- **TASK TO COMPLETE**:
Return each line of the listing in which the word "begin" appears.

- - -

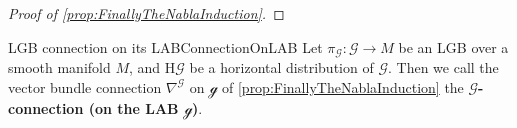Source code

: \documentclass[reqno,a4paper,oneside]{amsart}
\newcommand\mutot{\mu_\caG}
\theoremstyle{plain}
\theoremstyle{remark}
\newtheorem{remark}[theorem]{Remarks}
\theoremstyle{definition}
\def\bas#1\eas{\begin{align*}#1\end{align*}}
\begin{document}
\begin{proof}[Proof of \ref{prop:FinallyTheNablaInduction}]
\end{proof}

\begin{definitions}{LGB connection on its LAB}{ConnectionOnLAB}
Let $\pi_{\mathcal{G}}\colon\mathcal{G} \to M$ be an LGB over a smooth manifold $M$, and $\mathrm{H}\mathcal{G}$ be a horizontal distribution of $\mathcal{G}$. Then we call the vector bundle connection $\nabla^{\mathcal{G}}$ on $\mathcal{g}$ of \ref{prop:FinallyTheNablaInduction} the \textbf{$\mathcal{G}$-connection (on the LAB $\mathcal{g}$)}.
\end{definitions}

\end{document}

- - -

- **EXERCISE RESULT**:
\def\bas#1\eas{\begin{align*}#1\end{align*}}
\begin{document}
\begin{proof}[Proof of \ref{prop:FinallyTheNablaInduction}]
\begin{definitions}{LGB connection on its LAB}{ConnectionOnLAB}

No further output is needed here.